*** Available data Section Begins ***

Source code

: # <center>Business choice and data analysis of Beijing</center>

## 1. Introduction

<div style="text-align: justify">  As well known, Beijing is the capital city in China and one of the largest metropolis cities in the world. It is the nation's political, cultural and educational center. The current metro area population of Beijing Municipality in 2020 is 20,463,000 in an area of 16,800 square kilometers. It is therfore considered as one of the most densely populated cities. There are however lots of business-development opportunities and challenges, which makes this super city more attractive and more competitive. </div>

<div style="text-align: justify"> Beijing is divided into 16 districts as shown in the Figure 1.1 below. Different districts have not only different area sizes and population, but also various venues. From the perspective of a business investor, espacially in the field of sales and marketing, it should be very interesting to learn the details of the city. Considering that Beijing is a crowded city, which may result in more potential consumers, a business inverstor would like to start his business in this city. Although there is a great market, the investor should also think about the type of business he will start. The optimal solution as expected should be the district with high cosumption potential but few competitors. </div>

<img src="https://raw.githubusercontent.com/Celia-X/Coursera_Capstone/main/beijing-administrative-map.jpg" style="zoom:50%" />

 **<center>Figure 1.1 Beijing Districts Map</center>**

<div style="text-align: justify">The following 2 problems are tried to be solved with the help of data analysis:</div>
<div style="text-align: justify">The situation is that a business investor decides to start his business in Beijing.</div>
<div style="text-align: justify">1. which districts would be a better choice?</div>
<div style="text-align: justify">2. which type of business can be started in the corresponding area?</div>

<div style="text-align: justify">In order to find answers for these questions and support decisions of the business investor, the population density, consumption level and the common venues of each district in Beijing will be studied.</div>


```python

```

*** Available data Section Ends ***
*** Available data Section Begins ***

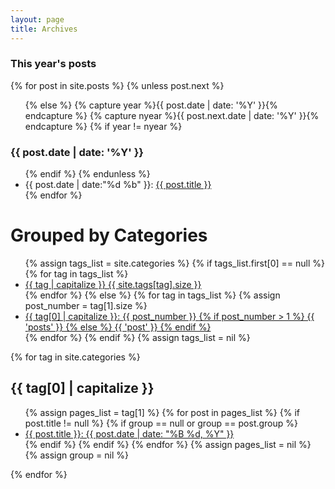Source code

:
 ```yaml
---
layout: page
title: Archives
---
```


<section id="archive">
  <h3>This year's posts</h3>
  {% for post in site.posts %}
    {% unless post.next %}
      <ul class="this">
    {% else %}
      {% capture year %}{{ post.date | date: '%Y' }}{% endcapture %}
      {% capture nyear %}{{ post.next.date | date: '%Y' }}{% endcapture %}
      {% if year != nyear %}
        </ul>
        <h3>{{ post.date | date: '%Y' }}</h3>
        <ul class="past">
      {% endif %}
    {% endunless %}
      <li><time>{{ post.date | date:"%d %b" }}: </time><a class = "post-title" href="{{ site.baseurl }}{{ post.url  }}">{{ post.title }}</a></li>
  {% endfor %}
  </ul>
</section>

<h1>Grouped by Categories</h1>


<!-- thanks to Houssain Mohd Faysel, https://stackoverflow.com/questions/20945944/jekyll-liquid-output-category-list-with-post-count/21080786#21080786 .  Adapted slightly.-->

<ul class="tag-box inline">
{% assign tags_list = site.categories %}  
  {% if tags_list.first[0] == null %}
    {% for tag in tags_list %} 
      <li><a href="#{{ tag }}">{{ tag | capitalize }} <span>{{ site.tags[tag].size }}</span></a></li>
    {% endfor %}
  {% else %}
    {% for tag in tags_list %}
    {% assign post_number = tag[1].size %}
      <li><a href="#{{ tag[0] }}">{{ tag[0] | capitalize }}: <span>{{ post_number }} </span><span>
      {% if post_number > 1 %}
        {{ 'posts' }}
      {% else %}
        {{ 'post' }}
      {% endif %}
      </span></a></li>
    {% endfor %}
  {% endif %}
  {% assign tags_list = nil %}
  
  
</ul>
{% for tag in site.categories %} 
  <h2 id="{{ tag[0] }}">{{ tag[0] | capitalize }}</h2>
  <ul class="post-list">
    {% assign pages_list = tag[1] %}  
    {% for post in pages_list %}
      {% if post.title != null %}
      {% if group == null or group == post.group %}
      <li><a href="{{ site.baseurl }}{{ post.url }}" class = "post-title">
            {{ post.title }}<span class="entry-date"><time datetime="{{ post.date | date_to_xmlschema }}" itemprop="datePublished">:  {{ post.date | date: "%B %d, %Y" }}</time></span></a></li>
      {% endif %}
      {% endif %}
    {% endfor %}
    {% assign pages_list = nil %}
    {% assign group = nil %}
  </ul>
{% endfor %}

*** Available data Section Ends ***

▸ Exercise instructions:
Return a word-for-word copy of the lines above from the one holding "post in pages_list" through the one holding "post.date | date_to_xmlschema", with both of them included and nothing besides.

▸ Answer section:
    {% for post in pages_list %}
      {% if post.title != null %}
      {% if group == null or group == post.group %}
      <li><a href="{{ site.baseurl }}{{ post.url }}" class = "post-title">
            {{ post.title }}<span class="entry-date"><time datetime="{{ post.date | date_to_xmlschema }}" itemprop="datePublished">:  {{ post.date | date: "%B %d, %Y" }}</time></span></a></li>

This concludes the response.